__Required action__
Pull every line containing the word "README" from the records.

__Material provided__
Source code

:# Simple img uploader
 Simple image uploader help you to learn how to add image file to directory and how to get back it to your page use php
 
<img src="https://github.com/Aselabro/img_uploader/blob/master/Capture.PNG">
...
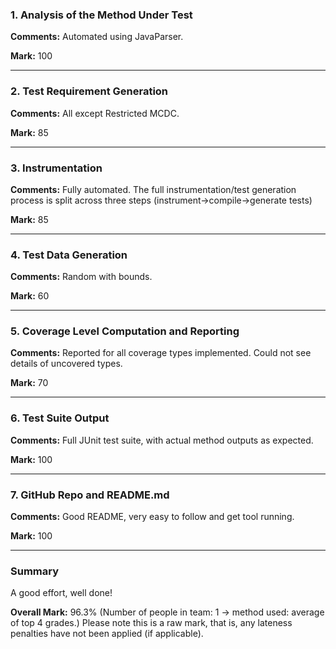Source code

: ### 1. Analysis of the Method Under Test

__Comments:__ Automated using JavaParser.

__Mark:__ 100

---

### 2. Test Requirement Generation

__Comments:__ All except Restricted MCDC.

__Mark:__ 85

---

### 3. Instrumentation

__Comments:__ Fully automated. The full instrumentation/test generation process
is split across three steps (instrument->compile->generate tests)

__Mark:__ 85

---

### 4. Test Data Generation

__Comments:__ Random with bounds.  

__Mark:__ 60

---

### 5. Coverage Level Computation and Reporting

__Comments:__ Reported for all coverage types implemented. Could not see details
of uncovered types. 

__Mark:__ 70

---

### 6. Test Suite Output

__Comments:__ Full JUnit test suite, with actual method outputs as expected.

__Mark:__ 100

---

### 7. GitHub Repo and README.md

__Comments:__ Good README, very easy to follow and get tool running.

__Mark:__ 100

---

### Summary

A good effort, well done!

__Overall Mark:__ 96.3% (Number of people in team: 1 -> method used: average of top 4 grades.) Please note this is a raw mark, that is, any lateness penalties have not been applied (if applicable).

__Task answer__
### 7. GitHub Repo and README.md
__Comments:__ Good README, very easy to follow and get tool running.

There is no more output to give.